## Problem description
The material below holds a span beginning at the line with "Shift to run." and ending at the line with "to toggle SFX.". Quote that span exactly, both ends included, and only that span.

┄┄┄┄┄┄┄┄┄┄┄┄┄┄┄┄┄┄┄┄

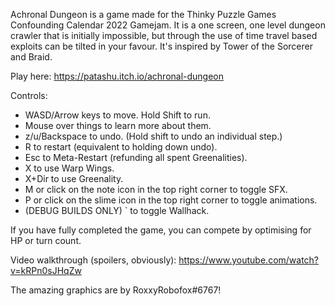 Achronal Dungeon is a game made for the Thinky Puzzle Games Confounding Calendar 2022 Gamejam. It is a one screen, one level dungeon crawler that is initially impossible, but through the use of time travel based exploits can be tilted in your favour. It's inspired by Tower of the Sorcerer and Braid.

Play here: https://patashu.itch.io/achronal-dungeon

Controls:

* WASD/Arrow keys to move. Hold Shift to run.
* Mouse over things to learn more about them.
* z/u/Backspace to undo. (Hold shift to undo an individual step.)
* R to restart (equivalent to holding down undo).
* Esc to Meta-Restart (refunding all spent Greenalities).
* X to use Warp Wings.
* X+Dir to use Greenality.
* M or click on the note icon in the top right corner to toggle SFX.
* P or click on the slime icon in the top right corner to toggle animations.
* (DEBUG BUILDS ONLY) ` to toggle Wallhack.

If you have fully completed the game, you can compete by optimising for HP or turn count.

Video walkthrough (spoilers, obviously): https://www.youtube.com/watch?v=kRPn0sJHqZw

The amazing graphics are by RoxxyRobofox#6767!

┄┄┄┄┄┄┄┄┄┄┄┄┄┄┄┄┄┄┄┄

## Result of this exercise
* WASD/Arrow keys to move. Hold Shift to run.
* Mouse over things to learn more about them.
* z/u/Backspace to undo. (Hold shift to undo an individual step.)
* R to restart (equivalent to holding down undo).
* Esc to Meta-Restart (refunding all spent Greenalities).
* X to use Warp Wings.
* X+Dir to use Greenality.
* M or click on the note icon in the top right corner to toggle SFX.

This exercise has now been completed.